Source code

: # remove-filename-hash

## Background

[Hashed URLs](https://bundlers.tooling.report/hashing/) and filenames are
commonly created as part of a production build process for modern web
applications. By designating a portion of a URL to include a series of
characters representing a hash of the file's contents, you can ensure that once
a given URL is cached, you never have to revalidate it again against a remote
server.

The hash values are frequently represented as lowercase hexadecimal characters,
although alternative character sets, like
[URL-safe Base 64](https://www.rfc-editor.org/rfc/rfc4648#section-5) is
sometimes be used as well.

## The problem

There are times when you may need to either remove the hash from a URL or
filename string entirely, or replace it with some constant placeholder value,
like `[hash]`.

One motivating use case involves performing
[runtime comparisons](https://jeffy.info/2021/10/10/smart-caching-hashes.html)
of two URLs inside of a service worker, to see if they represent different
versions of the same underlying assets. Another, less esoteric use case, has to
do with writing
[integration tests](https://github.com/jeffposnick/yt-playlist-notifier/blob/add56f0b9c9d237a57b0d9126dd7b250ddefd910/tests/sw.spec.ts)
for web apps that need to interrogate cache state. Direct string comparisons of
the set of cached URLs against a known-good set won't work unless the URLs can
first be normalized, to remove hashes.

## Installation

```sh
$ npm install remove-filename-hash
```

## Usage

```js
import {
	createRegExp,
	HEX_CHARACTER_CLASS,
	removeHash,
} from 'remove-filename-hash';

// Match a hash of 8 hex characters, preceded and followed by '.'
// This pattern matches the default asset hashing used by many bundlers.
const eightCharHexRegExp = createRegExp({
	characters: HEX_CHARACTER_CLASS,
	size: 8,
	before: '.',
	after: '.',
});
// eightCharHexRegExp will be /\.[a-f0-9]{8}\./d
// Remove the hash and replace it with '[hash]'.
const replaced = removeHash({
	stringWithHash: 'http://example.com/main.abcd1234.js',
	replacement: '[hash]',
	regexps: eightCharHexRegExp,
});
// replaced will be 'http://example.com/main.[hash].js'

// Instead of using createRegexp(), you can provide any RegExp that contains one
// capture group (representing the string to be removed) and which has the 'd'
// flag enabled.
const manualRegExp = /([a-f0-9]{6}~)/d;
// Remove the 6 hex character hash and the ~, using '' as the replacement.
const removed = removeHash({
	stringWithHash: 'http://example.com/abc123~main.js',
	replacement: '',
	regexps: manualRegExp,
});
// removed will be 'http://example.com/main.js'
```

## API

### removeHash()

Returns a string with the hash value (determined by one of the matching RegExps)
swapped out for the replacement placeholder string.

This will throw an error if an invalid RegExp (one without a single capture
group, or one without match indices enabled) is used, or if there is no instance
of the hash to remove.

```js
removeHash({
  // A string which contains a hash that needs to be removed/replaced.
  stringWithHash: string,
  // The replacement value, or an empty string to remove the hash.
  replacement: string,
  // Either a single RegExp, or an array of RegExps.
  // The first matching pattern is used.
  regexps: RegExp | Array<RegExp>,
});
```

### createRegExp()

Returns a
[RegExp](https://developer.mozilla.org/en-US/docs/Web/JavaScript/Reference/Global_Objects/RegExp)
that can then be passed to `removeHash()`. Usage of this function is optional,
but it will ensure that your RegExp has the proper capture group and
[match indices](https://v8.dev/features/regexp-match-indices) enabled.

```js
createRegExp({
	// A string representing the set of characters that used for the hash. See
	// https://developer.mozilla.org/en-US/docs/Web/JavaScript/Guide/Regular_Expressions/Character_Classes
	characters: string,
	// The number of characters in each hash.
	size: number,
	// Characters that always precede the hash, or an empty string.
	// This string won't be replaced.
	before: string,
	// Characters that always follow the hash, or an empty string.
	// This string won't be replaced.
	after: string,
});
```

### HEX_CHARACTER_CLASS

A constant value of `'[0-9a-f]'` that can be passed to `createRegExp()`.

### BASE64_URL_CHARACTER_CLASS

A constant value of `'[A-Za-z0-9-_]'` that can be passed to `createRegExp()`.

**Exercise brief:** Go through the entries and report every line with the string "mozilla".

**Exercise response:**
[RegExp](https://developer.mozilla.org/en-US/docs/Web/JavaScript/Reference/Global_Objects/RegExp)
	// https://developer.mozilla.org/en-US/docs/Web/JavaScript/Guide/Regular_Expressions/Character_Classes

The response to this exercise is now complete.